At that point, a friend invited me to go to a yoga class with him. I remember so vividly that while taking the class, it was the first time I felt like I had a body. Before that, I existed so much in my head, but during this class I realized I could experience the space underneath my chin. 

During that class, the instructor (who was a Buddhist meditation teacher) spoke a lot about the mind and suffering. He shared that we are not our thoughts, and suffering wasn’t personal. I had an epiphany in that class: It was the first time I realized I had a choice when it came to my thoughts, and I didn’t have to believe every single thing that popped into my mind. Instead, I could observe those thoughts, and then do something different. Amid this realization, I knew deep down that this class was going to change my life. So I went back the next day, and the day after that, and so on. 

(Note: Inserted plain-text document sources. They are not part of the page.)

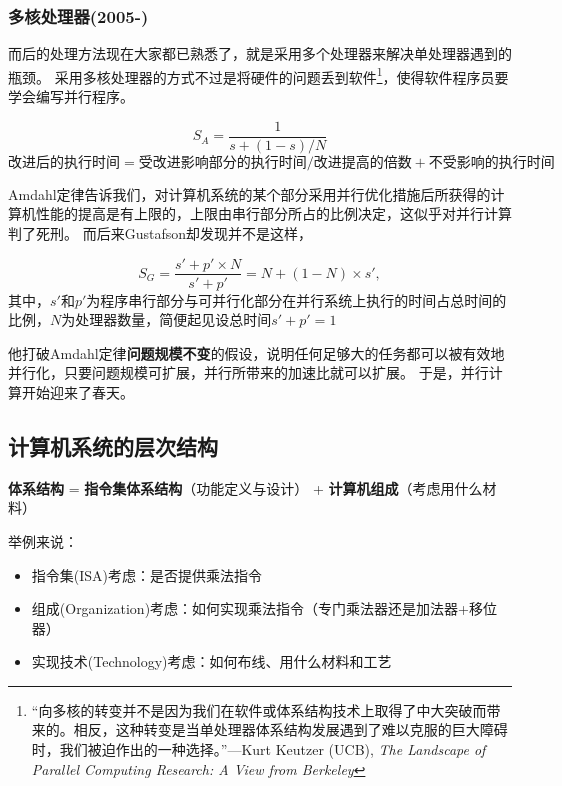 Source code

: \subsubsection{多核处理器(2005-)}
而后的处理方法现在大家都已熟悉了，就是采用多个处理器来解决单处理器遇到的瓶颈。
采用多核处理器的方式不过是将硬件的问题丢到软件\footnote{“向多核的转变并不是因为我们在软件或体系结构技术上取得了中大突破而带来的。相反，这种转变是当单处理器体系结构发展遇到了难以克服的巨大障碍时，我们被迫作出的一种选择。”---Kurt Keutzer (UCB), \emph{The Landscape of Parallel Computing Research: A View from Berkeley}}，使得软件程序员要学会编写并行程序。
\begin{theorem}
\label{thm:amdahl}
\[S_A=\frac{1}{s+(1-s)/N}\]
\[\text{改进后的执行时间}=\text{受改进影响部分的执行时间}/\text{改进提高的倍数}+\text{不受影响的执行时间}\]
\end{theorem}
Amdahl定律告诉我们，对计算机系统的某个部分采用并行优化措施后所获得的计算机性能的提高是有上限的，上限由串行部分所占的比例决定，这似乎对并行计算判了死刑。
而后来Gustafson却发现并不是这样，
\begin{theorem}
\[S_G=\frac{s'+p'\times N}{s'+p'}=N+(1-N)\times s',\]
其中，$s'$和$p'$为程序串行部分与可并行化部分在并行系统上执行的时间占总时间的比例，$N$为处理器数量，简便起见设总时间$s'+p'=1$
\end{theorem}
他打破Amdahl定律\textbf{问题规模不变}的假设，说明任何足够大的任务都可以被有效地并行化，只要问题规模可扩展，并行所带来的加速比就可以扩展。
于是，并行计算开始迎来了春天。


\subsection{计算机系统的层次结构}
\begin{center}
\textbf{体系结构} = \textbf{指令集体系结构}（功能定义与设计） + \textbf{计算机组成}（考虑用什么材料）
\end{center}
\par 举例来说：
\begin{itemize}
	\item 指令集(ISA)考虑：是否提供乘法指令
	\item 组成(Organization)考虑：如何实现乘法指令（专门乘法器还是加法器+移位器）
	\item 实现技术(Technology)考虑：如何布线、用什么材料和工艺
\end{itemize}

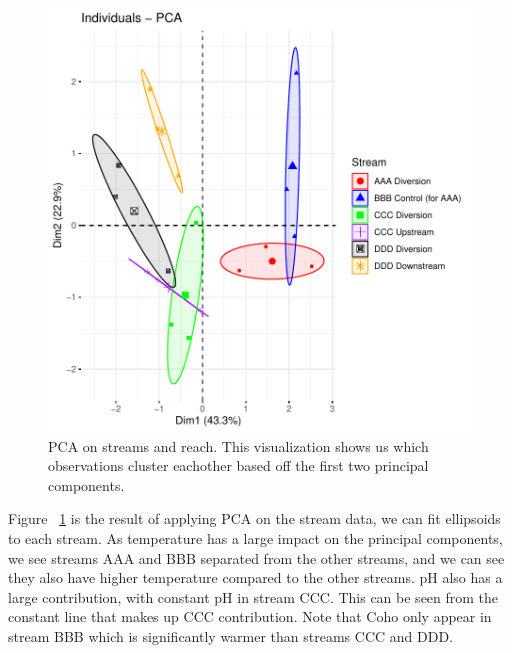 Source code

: \begin{figure}[H]
\includegraphics{Chapter5Images/streamPCA.pdf}
\caption{\hspace{1mm} PCA on streams and reach. This visualization shows us which observations cluster eachother based off the first two principal components.}
\label{fig:pcastream}
\end{figure}

Figure ~\ref{fig:pcastream} is the result of applying PCA on the stream data, we can fit ellipsoids to each stream. As temperature has a large impact on the principal components, we see streams AAA and BBB separated from the other streams, and we can see they also have higher temperature compared to the other streams. pH also has a large contribution, with constant pH in stream CCC. This can be seen from the constant line that makes up CCC contribution. Note that Coho only appear in stream BBB which is significantly warmer than streams CCC and DDD. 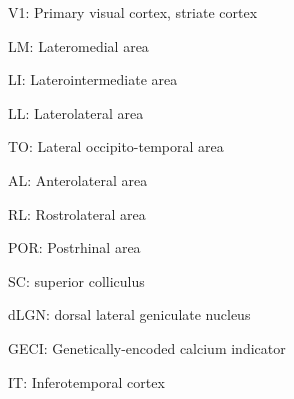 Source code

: 
\noindent V1: Primary visual cortex, striate cortex

\vspace{0.1in}
\noindent LM: Lateromedial area

\vspace{0.1in}
\noindent LI: Laterointermediate area

\vspace{0.1in}
\noindent LL: Laterolateral area

\vspace{0.1in}
\noindent TO: Lateral occipito-temporal area

\vspace{0.1in}
\noindent AL: Anterolateral area

\vspace{0.1in}
\noindent RL: Rostrolateral area

\vspace{0.1in}
\noindent POR: Postrhinal area

\vspace{0.1in}
\noindent SC: superior colliculus

\vspace{0.1in}
\noindent dLGN: dorsal lateral geniculate nucleus

\vspace{0.1in}
\noindent GECI: Genetically-encoded calcium indicator


\vspace{0.1in}
\noindent IT: Inferotemporal cortex

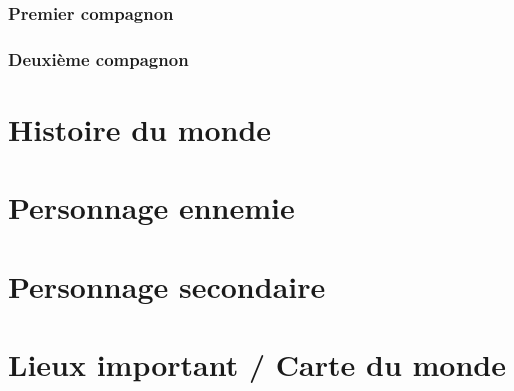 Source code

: \subsubsection{Premier compagnon}
\subsubsection{Deuxième compagnon}
\newpage


\section{Histoire du monde} %
\newpage


\section{Personnage ennemie} %
\newpage


\section{Personnage secondaire} %
\newpage


\section{Lieux important / Carte du monde} %
\newpage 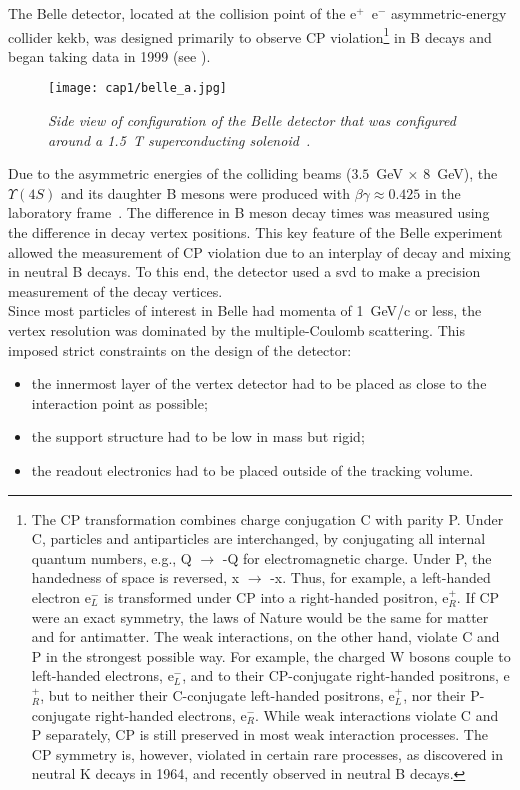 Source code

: \hskip 1cm The Belle detector, located at the collision point of the e$^+$~e$^-$
asymmetric-energy collider \gls{kekb}, was designed primarily to observe CP
violation\footnote{The CP transformation combines charge conjugation C with
  parity P. Under C, particles and antiparticles are interchanged, by
  conjugating all internal quantum numbers, e.g., Q $\to$ -Q for electromagnetic
  charge. Under P, the handedness of space is reversed, x $\to$ -x. Thus, for
  example, a left-handed electron e$^{-}_{L}$ is transformed under CP into a
  right-handed positron, e$^{+}_{R}$. If CP were an exact symmetry, the laws of
  Nature would be the same for matter and for antimatter. The weak interactions,
  on the other hand, violate C and P in the strongest possible way. For example,
  the charged W bosons couple to left-handed electrons, e$^{-}_{L}$, and to
  their CP-conjugate right-handed positrons, e$^{+}_{R}$, but to neither their
  C-conjugate left-handed positrons, e$^{+}_{L}$, nor their P-conjugate
  right-handed electrons, e$^{-}_{R}$. While weak interactions violate C and P
  separately, CP is still preserved in most weak interaction processes. The CP
  symmetry is, however, violated in certain rare processes, as discovered in
  neutral K decays in 1964, and recently observed in neutral B decays.} in B
decays and began taking data in 1999 (see ).
\begin{figure}[!htbp]
  \centering\texttt{[image: cap1/belle\_a.jpg]}
  \caption{\it Side view of configuration of the Belle detector that was
    configured around a 1.5~T superconducting
    solenoid~\cite{Abashian}.}\label{belle_a}
\end{figure}
Due to the asymmetric energies of the colliding beams ($3.5$~GeV $\times$
$8$~GeV), the $\Upsilon (4S)$ and its daughter B mesons were produced with
$\beta \gamma \approx 0.425$ in the laboratory frame~\cite{Belle}. The
difference in B meson decay times was measured using the difference in decay
vertex positions. This key feature of the Belle experiment allowed the
measurement of CP violation due to an interplay of decay and mixing in neutral B
decays. To this end, the detector used a \gls{svd} to make a precision
measurement of the decay
vertices.\\
Since most particles of interest in Belle had momenta of 1~GeV/c or less, the
vertex resolution was dominated by the multiple-Coulomb scattering.  This
imposed strict constraints on the design of the detector:
\begin{itemize}
\item the innermost layer of the vertex detector had to be placed as close to
  the interaction point as possible;
\item the support structure had to be low in mass but rigid;
\item the readout electronics had to be placed outside of the tracking volume.
\end{itemize}
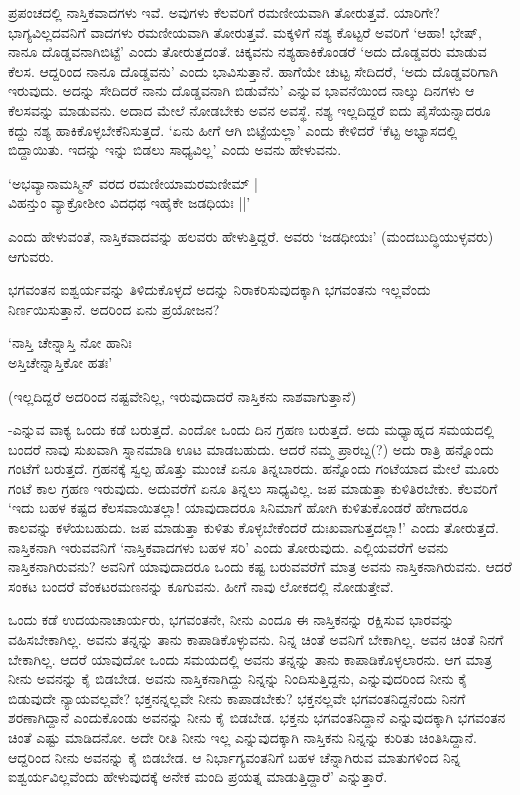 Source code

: ಪ್ರಪಂಚದಲ್ಲಿ ನಾಸ್ತಿಕವಾದಗಳು ಇವೆ. ಅವುಗಳು ಕೆಲವರಿಗೆ ರಮಣೀಯವಾಗಿ ತೋರುತ್ತವೆ. ಯಾರಿಗೇ? ಭಾಗ್ಯವಿಲ್ಲದವನಿಗೆ ವಾದಗಳು ರಮಣೀಯವಾಗಿ ತೋರುತ್ತವೆ. ಮಕ್ಕಳಿಗೆ ನಶ್ಯ ಕೊಟ್ಟರೆ ಅವರಿಗೆ `ಆಹಾ! ಭೇಷ್, ನಾನೂ ದೊಡ್ಡವನಾಗಿಬಿಟ್ಟೆ' ಎಂದು ತೋರುತ್ತದಂತೆ. ಚಿಕ್ಕವನು ನಶ್ಯಹಾಕಿಕೊಂಡರೆ `ಅದು ದೊಡ್ಡವರು ಮಾಡುವ ಕೆಲಸ. ಆದ್ದರಿಂದ ನಾನೂ ದೊಡ್ಡವನು' ಎಂದು ಭಾವಿಸುತ್ತಾನೆ. ಹಾಗೆಯೇ ಚುಟ್ಟ ಸೇದಿದರೆ, `ಅದು ದೊಡ್ಡವರಿಗಾಗಿ ಇರುವುದು. ಅದನ್ನು ಸೇದಿದರೆ ನಾನು ದೊಡ್ಡವನಾಗಿ ಬಿಡುವೆನು' ಎನ್ನುವ ಭಾವನೆಯಿಂದ ನಾಲ್ಕು ದಿನಗಳು ಆ ಕೆಲಸವನ್ನು ಮಾಡುವನು. ಅದಾದ ಮೇಲೆ ನೋಡಬೇಕು ಅವನ ಅವಸ್ಥೆ. ನಶ್ಯ ಇಲ್ಲದಿದ್ದರೆ ಐದು ಪೈಸೆಯನ್ನಾದರೂ ಕದ್ದು ನಶ್ಯ ಹಾಕಿಕೊಳ್ಳಬೇಕೆನಿಸುತ್ತದೆ. `ಏನು ಹೀಗೆ ಆಗಿ ಬಿಟ್ಟೆಯಲ್ಲಾ' ಎಂದು ಕೇಳಿದರೆ `ಕೆಟ್ಟ ಅಭ್ಯಾಸದಲ್ಲಿ ಬಿದ್ದಾಯಿತು. ಇದನ್ನು ಇನ್ನು ಬಿಡಲು ಸಾಧ್ಯವಿಲ್ಲ' ಎಂದು ಅವನು ಹೇಳುವನು.

\begin{shloka}
`ಅಭವ್ಯಾನಾಮಸ್ಮಿನ್ ವರದ ರಮಣೀಯಾಮರಮಣೀಮ್ |\\
ವಿಹನ್ತುಂ ವ್ಯಾಕ್ರೋಶೀಂ ವಿದಧಥ ಇಹೈಕೇ ಜಡಧಿಯಃ ||'
\end{shloka}

ಎಂದು ಹೇಳುವಂತೆ, ನಾಸ್ತಿಕವಾದವನ್ನು ಹಲವರು ಹೇಳುತ್ತಿದ್ದರೆ. ಅವರು `ಜಡಧೀಯಃ' (ಮಂದಬುದ್ಧಿಯುಳ್ಳವರು) ಆಗುವರು.

ಭಗವಂತನ ಐಶ್ವರ್ಯವನ್ನು ತಿಳಿದುಕೊಳ್ಳದೆ ಅದನ್ನು ನಿರಾಕರಿಸುವುದಕ್ಕಾಗಿ ಭಗವಂತನು ಇಲ್ಲವೆಂದು ನಿರ್ಣಯಿಸುತ್ತಾನೆ. ಅದರಿಂದ ಏನು ಪ್ರಯೋಜನ?

\begin{shloka}
`ನಾಸ್ತಿ ಚೇನ್ನಾಸ್ತಿ ನೋ ಹಾನಿಃ\\
ಅಸ್ತಿಚೇನ್ನಾಸ್ತಿಕೋ ಹತಃ'
\end{shloka}

(ಇಲ್ಲದಿದ್ದರೆ ಅದರಿಂದ ನಷ್ಟವೇನಿಲ್ಲ, ಇರುವುದಾದರೆ ನಾಸ್ತಿಕನು ನಾಶವಾಗುತ್ತಾನೆ)

-ಎನ್ನುವ ವಾಕ್ಯ ಒಂದು ಕಡೆ ಬರುತ್ತದೆ. ಎಂದೋ ಒಂದು ದಿನ ಗ್ರಹಣ ಬರುತ್ತದೆ. ಅದು ಮಧ್ಯಾಹ್ನದ ಸಮಯದಲ್ಲಿ ಬಂದರೆ ನಾವು ಸುಖವಾಗಿ ಸ್ನಾನಮಾಡಿ ಊಟ ಮಾಡಬಹುದು. ಆದರೆ ನಮ್ಮ ಪ್ರಾರಬ್ದ(?) ಅದು ರಾತ್ರಿ ಹನ್ನೊಂದು ಗಂಟೆಗೆ ಬರುತ್ತದೆ. ಗ್ರಹನಕ್ಕೆ ಸ್ವಲ್ಪ ಹೊತ್ತು ಮುಂಚೆ ಏನೂ ತಿನ್ನಬಾರದು. ಹನ್ನೊಂದು ಗಂಟೆಯಾದ ಮೇಲೆ ಮೂರು ಗಂಟೆ ಕಾಲ ಗ್ರಹಣ ಇರುವುದು. ಅದುವರೆಗೆ ಏನೂ ತಿನ್ನಲು ಸಾಧ್ಯವಿಲ್ಲ. ಜಪ ಮಾಡುತ್ತಾ ಕುಳಿತಿರಬೇಕು. ಕೆಲವರಿಗೆ `ಇದು ಬಹಳ ಕಷ್ಟದ ಕೆಲಸವಾಯಿತಲ್ಲಾ! ಯಾವುದಾದರೂ ಸಿನಿಮಾಗೆ ಹೋಗಿ ಕುಳಿತುಕೊಂಡರೆ ಹೇಗಾದರೂ ಕಾಲವನ್ನು ಕಳೆಯಬಹುದು. ಜಪ ಮಾಡುತ್ತಾ ಕುಳಿತು ಕೊಳ್ಳಬೇಕೆಂದರೆ ದುಃಖವಾಗುತ್ತದಲ್ಲಾ!' ಎಂದು ತೋರುತ್ತದೆ. ನಾಸ್ತಿಕನಾಗಿ ಇರುವವನಿಗೆ `ನಾಸ್ತಿಕವಾದಗಳು ಬಹಳ ಸರಿ' ಎಂದು ತೋರುವುದು. ಎಲ್ಲಿಯವರೆಗೆ ಅವನು ನಾಸ್ತಿಕನಾಗಿರುವನು? ಅವನಿಗೆ ಯಾವುದಾದರೂ ಒಂದು ಕಷ್ಟ ಬರುವವರೆಗೆ ಮಾತ್ರ ಅವನು ನಾಸ್ತಿಕನಾಗಿರುವನು. ಆದರೆ ಸಂಕಟ ಬಂದರೆ ವೆಂಕಟರಮಣನನ್ನು ಕೂಗುವನು. ಹೀಗೆ ನಾವು ಲೋಕದಲ್ಲಿ ನೋಡುತ್ತೇವೆ.

ಒಂದು ಕಡೆ ಉದಯನಾಚಾರ್ಯರು, ಭಗವಂತನೇ, ನೀನು ಎಂದೂ ಈ ನಾಸ್ತಿಕನನ್ನು ರಕ್ಷಿಸುವ ಭಾರವನ್ನು ವಹಿಸಬೇಕಾಗಿಲ್ಲ. ಅವನು ತನ್ನನ್ನು ತಾನು ಕಾಪಾಡಿಕೊಳ್ಳುವನು. ನಿನ್ನ ಚಿಂತೆ ಅವನಿಗೆ ಬೇಕಾಗಿಲ್ಲ. ಅವನ ಚಿಂತೆ ನಿನಗೆ ಬೇಕಾಗಿಲ್ಲ. ಆದರೆ ಯಾವುದೋ ಒಂದು ಸಮಯದಲ್ಲಿ ಅವನು ತನ್ನನ್ನು ತಾನು ಕಾಪಾಡಿಕೊಳ್ಳಲಾರನು. ಆಗ ಮಾತ್ರ ನೀನು ಅವನನ್ನು ಕೈ ಬಿಡಬೇಡ. ಅವನು ನಾಸ್ತಿಕನಾಗಿದ್ದು ನಿನ್ನನ್ನು ನಿಂದಿಸುತ್ತಿದ್ದನು, ಎನ್ನುವುದರಿಂದ ನೀನು ಕೈ ಬಿಡುವುದೇ ನ್ಯಾಯವಲ್ಲವೇ? ಭಕ್ತನನ್ನಲ್ಲವೇ ನೀನು ಕಾಪಾಡಬೇಕು? ಭಕ್ತನಲ್ಲವೇ ಭಗವಂತನಿದ್ದನೆಂದು ನಿನಗೆ ಶರಣಾಗಿದ್ದಾನೆ ಎಂದುಕೊಂಡು ಅವನನ್ನು ನೀನು ಕೈ ಬಿಡಬೇಡ. ಭಕ್ತನು ಭಗವಂತನಿದ್ದಾನೆ ಎನ್ನುವುದಕ್ಕಾಗಿ ಭಗವಂತನ ಚಿಂತೆ ಎಷ್ಟು ಮಾಡಿದನೋ. ಅದೇ ರೀತಿ ನೀನು ಇಲ್ಲ ಎನ್ನುವುದಕ್ಕಾಗಿ ನಾಸ್ತಿಕನು ನಿನ್ನನ್ನು ಕುರಿತು ಚಿಂತಿಸಿದ್ದಾನೆ. ಆದ್ದರಿಂದ ನೀನು ಅವನನ್ನು ಕೈ ಬಿಡಬೇಡ. ಆ ನಿರ್ಭಾಗ್ಯವಂತನಿಗೆ ಬಹಳ ಚೆನ್ನಾಗಿರುವ ಮಾತುಗಳಿಂದ ನಿನ್ನ ಐಶ್ವರ್ಯವಿಲ್ಲವೆಂದು ಹೇಳುವುದಕ್ಕೆ ಅನೇಕ ಮಂದಿ ಪ್ರಯತ್ನ ಮಾಡುತ್ತಿದ್ದಾರೆ' ಎನ್ನುತ್ತಾರೆ.

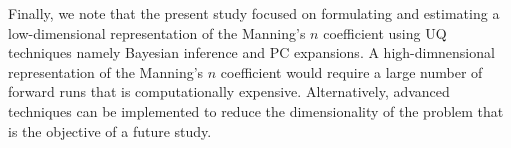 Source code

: Finally, we note that the present study focused on formulating and estimating a low-dimensional representation
of the Manning's $n$ coefficient using UQ techniques namely Bayesian inference and PC expansions.  A high-dimnensional representation of the Manning's $n$ coefficient would require a large number of forward runs that is computationally expensive. Alternatively, advanced techniques can be implemented to reduce the dimensionality of the problem 
that is the objective of a future study. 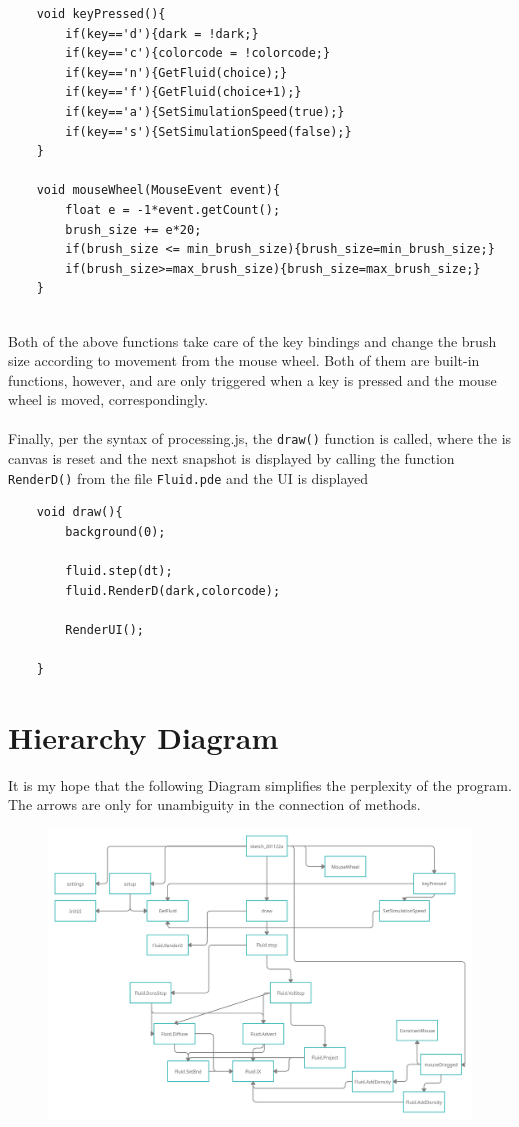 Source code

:\documentclass[12pt,a4paper]{book}
\begin{document}
\begin{lstlisting}
	void keyPressed(){
		if(key=='d'){dark = !dark;}
		if(key=='c'){colorcode = !colorcode;}
		if(key=='n'){GetFluid(choice);}
		if(key=='f'){GetFluid(choice+1);}
		if(key=='a'){SetSimulationSpeed(true);}
		if(key=='s'){SetSimulationSpeed(false);}
	}
	
	void mouseWheel(MouseEvent event){
		float e = -1*event.getCount();
		brush_size += e*20;
		if(brush_size <= min_brush_size){brush_size=min_brush_size;}
		if(brush_size>=max_brush_size){brush_size=max_brush_size;}
	}
	
\end{lstlisting}
Both of the above functions take care of the key bindings and change the brush size according to movement from the mouse wheel. Both of them are built-in functions, however, and are only triggered when a key is pressed and the mouse wheel is moved, correspondingly.\\
\\
Finally, per the syntax of processing.js, the \verb|draw()| function is called, where the is canvas is reset and the next snapshot is displayed by calling the function \verb|RenderD()| from the file \verb|Fluid.pde| and the UI is displayed
\begin{lstlisting}
	void draw(){
		background(0);
		
		fluid.step(dt);
		fluid.RenderD(dark,colorcode);
		
		RenderUI();
		
	}
\end{lstlisting}


\section{Hierarchy Diagram}
It is my hope that the following Diagram simplifies the perplexity of the program. The arrows are only for unambiguity in the connection of methods.
\begin{landscape}
\begin{figure}[H]
	\includegraphics[scale=0.2]{pics/Hierarchy.png}
\end{figure}
\end{landscape}
\end{document}
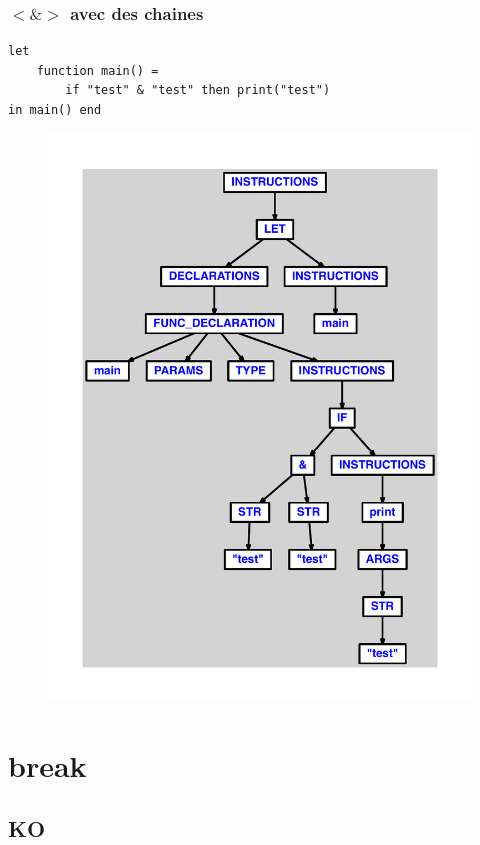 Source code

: \documentclass{article}
\begin{document}
\subsubsection{$ < $$ \& $$ > $ avec des chaines}
\begin{lstlisting}
let
	function main() =
		if "test" & "test" then print("test")
in main() end
\end{lstlisting}
\newpage
\begin{figure}[H]
\centering
\includegraphics[max width=\textwidth]{ast/ast_6.pdf}
\end{figure}
\newpage
\section{break}
\subsection{KO}
\end{document}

I studied with that same teacher and learned so many practices that supported my mental health and well-being. I was taught the Buddhist idea that we are not just our body or just our mind, and that concept helped me depersonalize my experience. So it wasn’t my anxiety or my worry, it was just anxiety. I also learned a lot about impermanence and techniques to help regulate my nervous system, like breathwork. 

I ended up leaning more into meditation — I was drawn to it because a lot of my own suffering was related to my mind, and I wanted to understand it. After being diagnosed with ADHD, I thought meditating would be completely impossible for me. But my teacher kept assuring me that everyone’s mind gets distracted, but if you really want to understand your own mind, you have to sit and observe it. With those words ringing in my ear, I really committed myself to the practice of meditation. 

Buddhism was certainly the gateway for me, but it also led to learning about things like polyvagal theory1 and positive psychology. So ultimately the intersection of science and spirituality gave me solace. 

Within that first year, 85% of my symptoms went away. The other 15% has taken much longer — for instance, even now, if I have too much coffee, the anxiety will start to show up. But the difference is, I know how to relate to it very differently, and it isn’t something I succumb to.